Starting on Aspire 0.5 the Branch Handler can be configured to handle batches of jobs.

Pipelines typically operate a job at a time, and Aspire is mostly about splitting items up into pieces and processing the smaller pieces (aka, "sub jobs").

However, there are situations where batching is appropriate, mostly when you need communicate with external systems, for example to send a batch of documents to a search engine.

Introduction

When batching is enabled (using configuration parameters on the Branch Handler), the Branch Handler will create a Batch object to represent the batch as a whole. All jobs which belong to the batch will be attached to the batch. You can use the methods Job.isOnBatch() to see if a job is part of a larger batch.

Each component that supports job batching will implement a custom ComponentBatch that contains the required logic for opening/closing events on the batch and processing single jobs that are part of a existing batch.
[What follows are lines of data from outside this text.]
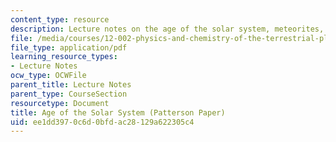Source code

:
 ```yaml
---
content_type: resource
description: Lecture notes on the age of the solar system, meteorites, and the earth.
file: /media/courses/12-002-physics-and-chemistry-of-the-terrestrial-planets-fall-2008/ee1dd3970c6d0bfdac28129a622305c4_MIT12_002f08_lec7.pdf
file_type: application/pdf
learning_resource_types:
- Lecture Notes
ocw_type: OCWFile
parent_title: Lecture Notes
parent_type: CourseSection
resourcetype: Document
title: Age of the Solar System (Patterson Paper)
uid: ee1dd397-0c6d-0bfd-ac28-129a622305c4
---
```

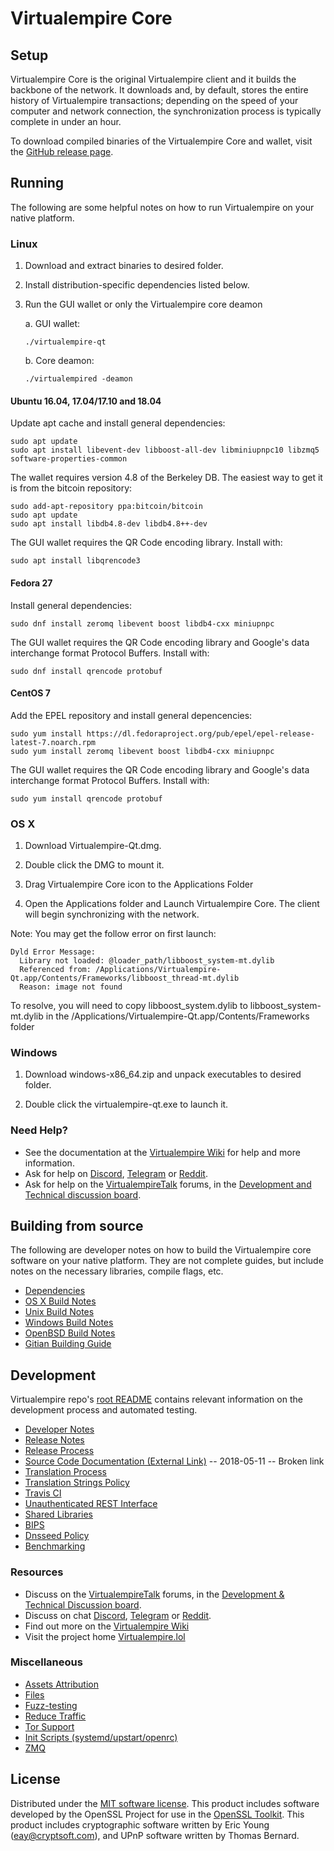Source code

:Virtualempire Core
==============

Setup
---------------------
Virtualempire Core is the original Virtualempire client and it builds the backbone of the network. It downloads and, by default, stores the entire history of Virtualempire transactions; depending on the speed of your computer and network connection, the synchronization process is typically complete in under an hour.

To download compiled binaries of the Virtualempire Core and wallet, visit the [GitHub release page](https://github.com/ananthakannan92/Virtualempire/releases).

Running
---------------------
The following are some helpful notes on how to run Virtualempire on your native platform.

### Linux

1) Download and extract binaries to desired folder.

2) Install distribution-specific dependencies listed below.

3) Run the GUI wallet or only the Virtualempire core deamon

   a. GUI wallet:
   
   `./virtualempire-qt`

   b. Core deamon:
   
   `./virtualempired -deamon`

#### Ubuntu 16.04, 17.04/17.10 and 18.04

Update apt cache and install general dependencies:

```
sudo apt update
sudo apt install libevent-dev libboost-all-dev libminiupnpc10 libzmq5 software-properties-common
```

The wallet requires version 4.8 of the Berkeley DB. The easiest way to get it is from the bitcoin repository: 

```
sudo add-apt-repository ppa:bitcoin/bitcoin
sudo apt update
sudo apt install libdb4.8-dev libdb4.8++-dev
```

The GUI wallet requires the QR Code encoding library. Install with:

`sudo apt install libqrencode3`

#### Fedora 27

Install general dependencies:

`sudo dnf install zeromq libevent boost libdb4-cxx miniupnpc`

The GUI wallet requires the QR Code encoding library and Google's data interchange format Protocol Buffers. Install with:

`sudo dnf install qrencode protobuf`

#### CentOS 7

Add the EPEL repository and install general depencencies:

```
sudo yum install https://dl.fedoraproject.org/pub/epel/epel-release-latest-7.noarch.rpm
sudo yum install zeromq libevent boost libdb4-cxx miniupnpc
```

The GUI wallet requires the QR Code encoding library and Google's data interchange format Protocol Buffers. Install with:

`sudo yum install qrencode protobuf`

### OS X

1) Download Virtualempire-Qt.dmg.

2) Double click the DMG to mount it. 

3) Drag Virtualempire Core icon to the Applications Folder


4) Open the Applications folder and Launch Virtualempire Core. The client will begin synchronizing with the network.


Note: You may get the follow error on first launch:
```
Dyld Error Message:
  Library not loaded: @loader_path/libboost_system-mt.dylib
  Referenced from: /Applications/Virtualempire-Qt.app/Contents/Frameworks/libboost_thread-mt.dylib
  Reason: image not found
```
To resolve, you will need to copy libboost_system.dylib to libboost_system-mt.dylib in the /Applications/Virtualempire-Qt.app/Contents/Frameworks folder

### Windows

1) Download windows-x86_64.zip and unpack executables to desired folder.

2) Double click the virtualempire-qt.exe to launch it.

### Need Help?

- See the documentation at the [Virtualempire Wiki](https://virtualempire.wiki/wiki/VIRTUALEMPIRECOIN_Wiki)
for help and more information.
- Ask for help on [Discord](https://discord.gg/DUkcBst), [Telegram](https://t.me/VirtualempireDev) or [Reddit](https://www.reddit.com/r/Virtualempire/).
- Ask for help on the [VirtualempireTalk](https://www.bitcointalk.org/) forums, in the [Development and Technical discussion board](https://www.bitcointalk.org/?forum=661517).

Building from source
---------------------
The following are developer notes on how to build the Virtualempire core software on your native platform. They are not complete guides, but include notes on the necessary libraries, compile flags, etc.

- [Dependencies](https://github.com/ananthakannan92/Virtualempire/tree/master/doc/dependencies.md)
- [OS X Build Notes](https://github.com/ananthakannan92/Virtualempire/tree/master/doc/build-osx.md)
- [Unix Build Notes](https://github.com/ananthakannan92/Virtualempire/tree/master/doc/build-unix.md)
- [Windows Build Notes](https://github.com/ananthakannan92/Virtualempire/tree/master/doc/build-windows.md)
- [OpenBSD Build Notes](https://github.com/ananthakannan92/Virtualempire/tree/master/doc/build-openbsd.md)
- [Gitian Building Guide](https://github.com/ananthakannan92/Virtualempire/tree/master/doc/gitian-building.md)

Development
---------------------
Virtualempire repo's [root README](https://github.com/ananthakannan92/Virtualempire/blob/master/README.md) contains relevant information on the development process and automated testing.

- [Developer Notes](https://github.com/ananthakannan92/Virtualempire/blob/master/doc/developer-notes.md)
- [Release Notes](https://github.com/ananthakannan92/Virtualempire/blob/master/doc/release-notes.md)
- [Release Process](https://github.com/ananthakannan92/Virtualempire/blob/master/doc/release-process.md)
- [Source Code Documentation (External Link)](https://dev.visucore.com/virtualempire/doxygen/) -- 2018-05-11 -- Broken link
- [Translation Process](https://github.com/ananthakannan92/Virtualempire/blob/master/doc/translation_process.md)
- [Translation Strings Policy](https://github.com/ananthakannan92/Virtualempire/blob/master/doc/translation_strings_policy.md)
- [Travis CI](https://github.com/ananthakannan92/Virtualempire/blob/master/doc/travis-ci.md)
- [Unauthenticated REST Interface](https://github.com/ananthakannan92/Virtualempire/blob/master/doc/REST-interface.md)
- [Shared Libraries](https://github.com/ananthakannan92/Virtualempire/blob/master/doc/shared-libraries.md)
- [BIPS](https://github.com/ananthakannan92/Virtualempire/blob/master/doc/bips.md)
- [Dnsseed Policy](https://github.com/ananthakannan92/Virtualempire/blob/master/doc/dnsseed-policy.md)
- [Benchmarking](https://github.com/ananthakannan92/Virtualempire/blob/master/doc/benchmarking.md)

### Resources
- Discuss on the [VirtualempireTalk](https://www.bitcointalk.org/) forums, in the [Development & Technical Discussion board](---).
- Discuss on chat [Discord](----), [Telegram](---) or [Reddit](---).
- Find out more on the [Virtualempire Wiki](---)
- Visit the project home [Virtualempire.lol](http://virtualempire.in)

### Miscellaneous
- [Assets Attribution](https://github.com/ananthakannan92/Virtualempire/blob/master/doc/assets-attribution.md)
- [Files](https://github.com/ananthakannan92/Virtualempire/blob/master/doc/files.md)
- [Fuzz-testing](https://github.com/ananthakannan92/Virtualempire/blob/master/doc/fuzzing.md)
- [Reduce Traffic](https://github.com/ananthakannan92/Virtualempire/blob/master/doc/reduce-traffic.md)
- [Tor Support](https://github.com/ananthakannan92/Virtualempire/blob/master/doc/tor.md)
- [Init Scripts (systemd/upstart/openrc)](https://github.com/ananthakannan92/Virtualempire/blob/master/doc/init.md)
- [ZMQ](https://github.com/ananthakannan92/Virtualempire/blob/master/doc/zmq.md)

License
---------------------
Distributed under the [MIT software license](https://github.com/ananthakannan92/Virtualempire/blob/master/COPYING).
This product includes software developed by the OpenSSL Project for use in the [OpenSSL Toolkit](https://www.openssl.org/). This product includes
cryptographic software written by Eric Young ([eay@cryptsoft.com](mailto:eay@cryptsoft.com)), and UPnP software written by Thomas Bernard.
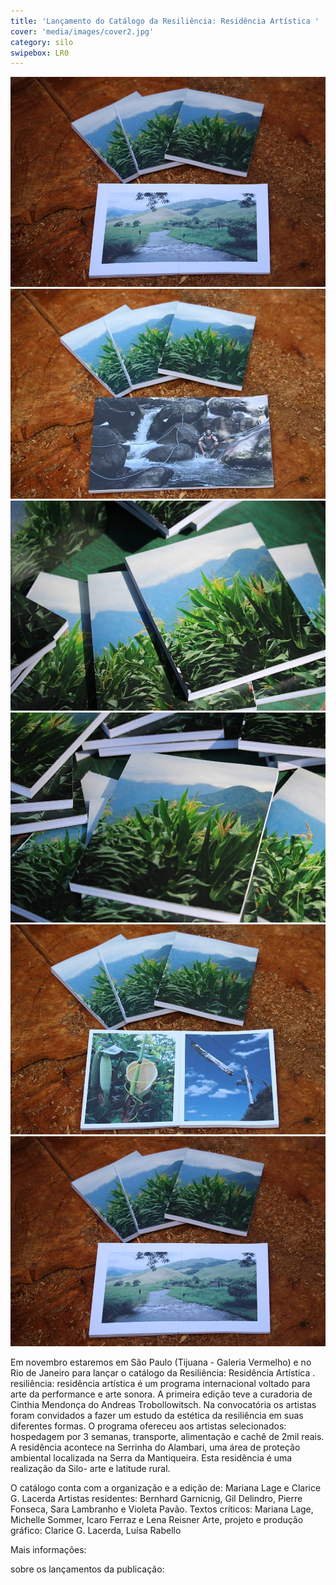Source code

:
 ```yaml
---
title: 'Lançamento do Catálogo da Resiliência: Residência Artística '
cover: 'media/images/cover2.jpg'
category: silo
swipebox: LR0
---
```



![Lancamento 1](/media/images/LR01.jpg)
![Lancamento 2](/media/images/LR02.jpg)
![Lancamento 3](/media/images/LR03.jpg)
![Lancamento 4](/media/images/LR04.jpg)
![Lancamento 5](/media/images/LR05.jpg)
![Lancamento 6](/media/images/LR06.jpg)


Em novembro estaremos em São Paulo (Tijuana - Galeria Vermelho) e no Rio de Janeiro para lançar o catálogo da Resiliência: Residência Artística . 
resiliência: residência artística é um programa internacional voltado para arte da performance e arte sonora. A primeira edição teve a curadoria de Cinthia Mendonça do Andreas Trobollowitsch.
Na convocatória os artistas foram convidados a fazer um estudo da estética da resiliência em suas diferentes formas. O programa ofereceu aos artistas selecionados: hospedagem por 3 semanas, transporte, alimentação e cachê de 2mil reais. 
A residência acontece na Serrinha do Alambari, uma área de proteção ambiental localizada na Serra da Mantiqueira. Esta residência é uma realização da Silo- arte e latitude rural. 

O catálogo conta com a organização e a edição de: Mariana Lage e Clarice G. Lacerda 
Artistas residentes: Bernhard Garnicnig, Gil Delindro, Pierre Fonseca, Sara Lambranho e Violeta Pavão. 
Textos críticos: Mariana Lage, Michelle Sommer, Icaro Ferraz e Lena Reisner
Arte, projeto e produção gráfico: Clarice G. Lacerda, Luísa Rabello 

<p align="left">Mais informações: </p>
<p align="left"><http://resilience-residence.com/></p>
<p align="left"><https://www.facebook.com/resiliencia.residencia/></p>

<p align="left">sobre os lançamentos da publicação: </p>
<p align="left"><https://www.facebook.com/events/1616554285062867/permalink/1627439613974334/></p>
The parent Batch object will contain, essentially, a map of all of the ComponentBatch objects for all components which have implemented batching.

Once all of the jobs in a batch are "complete" (and when the batch is released by the Branch Handler), the batch will be officially "complete". This then causes the batch operations to be performed. Basically this means that all of the ComponentBatch objects will be closed (using the close() method). Each ComponentBatch object will then perform the batch-ed job operation which they need to perform.

Steps to Program for Batching In Your Components

Remember: Most components operate on documents a job at a time. Batches will flow through these components unmodified. No special programming is required to handle batches unless your component needs to do some special batch operation (such as save up all IDs and do a batch update of a relational database, for example).

Follow these steps to allow your pipeline stage to take advantage of job batching:

1. Create a new class that implements ComponentBatch.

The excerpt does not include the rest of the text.